The cumulative damage, suffering from corrosion, can significantly reduce the mechanical performance of steel bridges during their entire life. Note that the number of tank trucks loaded with hazardous chemicals increases. When the transport vehicle carrying corrosive liquid overturns, the leakage of strong corrosive liquid will cause strong corrosion behavior on the steel bridge. In the past 10 years, there have been about 284,000 hydrochloric acid leakage accidents in China, threatening the operational safety of bridges [1]. Because strong acid will quickly form corrosion pits in steel, and more plastic strain will accumulate around corrosion pits, those pits cause stress concentration and irreversible mechanical degradation of steel in a short time [2]. Therefore, it is urgent to evaluate the reduction in load-bearing capacity of components in structures so as to assess the safety of in-service steel bridges, which can contribute to research the law of mechanical degradation of steel after strong corrosion, and make out rescue plans for in-service steel bridges exposed to strong corrosion. The above studies can represent the essential theoretical significance and engineering application value.
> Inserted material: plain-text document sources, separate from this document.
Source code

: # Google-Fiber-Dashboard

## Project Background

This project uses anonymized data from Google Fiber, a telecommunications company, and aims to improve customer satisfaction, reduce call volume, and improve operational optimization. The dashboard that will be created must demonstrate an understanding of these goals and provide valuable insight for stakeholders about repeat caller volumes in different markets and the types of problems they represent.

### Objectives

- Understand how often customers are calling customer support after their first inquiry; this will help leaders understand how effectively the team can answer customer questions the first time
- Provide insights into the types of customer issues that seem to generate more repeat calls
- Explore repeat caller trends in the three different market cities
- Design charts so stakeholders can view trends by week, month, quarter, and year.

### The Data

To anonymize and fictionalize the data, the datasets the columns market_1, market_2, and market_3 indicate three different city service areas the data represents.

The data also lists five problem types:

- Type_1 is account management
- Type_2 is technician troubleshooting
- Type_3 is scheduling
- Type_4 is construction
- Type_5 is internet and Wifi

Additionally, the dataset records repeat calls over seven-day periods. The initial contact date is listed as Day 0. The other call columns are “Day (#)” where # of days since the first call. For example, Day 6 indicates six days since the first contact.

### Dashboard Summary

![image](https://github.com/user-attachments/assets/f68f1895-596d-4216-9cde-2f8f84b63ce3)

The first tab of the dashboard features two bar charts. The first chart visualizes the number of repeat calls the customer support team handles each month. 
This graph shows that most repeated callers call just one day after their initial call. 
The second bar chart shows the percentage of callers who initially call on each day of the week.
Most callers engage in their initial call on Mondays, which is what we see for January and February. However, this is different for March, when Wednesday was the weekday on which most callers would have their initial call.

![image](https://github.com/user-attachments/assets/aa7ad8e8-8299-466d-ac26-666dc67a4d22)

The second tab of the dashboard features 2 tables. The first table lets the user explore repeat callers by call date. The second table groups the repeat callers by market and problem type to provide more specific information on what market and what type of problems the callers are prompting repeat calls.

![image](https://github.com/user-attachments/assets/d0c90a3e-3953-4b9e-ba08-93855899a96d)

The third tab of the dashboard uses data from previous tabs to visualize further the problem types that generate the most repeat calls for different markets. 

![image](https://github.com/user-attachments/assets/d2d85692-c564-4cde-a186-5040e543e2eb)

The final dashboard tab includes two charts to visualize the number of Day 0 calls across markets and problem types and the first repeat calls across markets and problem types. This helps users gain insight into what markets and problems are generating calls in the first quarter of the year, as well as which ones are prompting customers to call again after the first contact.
As the fact became known, corrosion can cause strength and ductility degradation of steel [3, 4], premature fracture [5], microcracks [6], and degradation of structural seismic performance [7, 8]. In practice engineering, it is a meaningful task to appraise the mechanical properties of steel caused by corrosion pits. It can further determine an effective reinforcement way considering safety, rational design, and technical economy.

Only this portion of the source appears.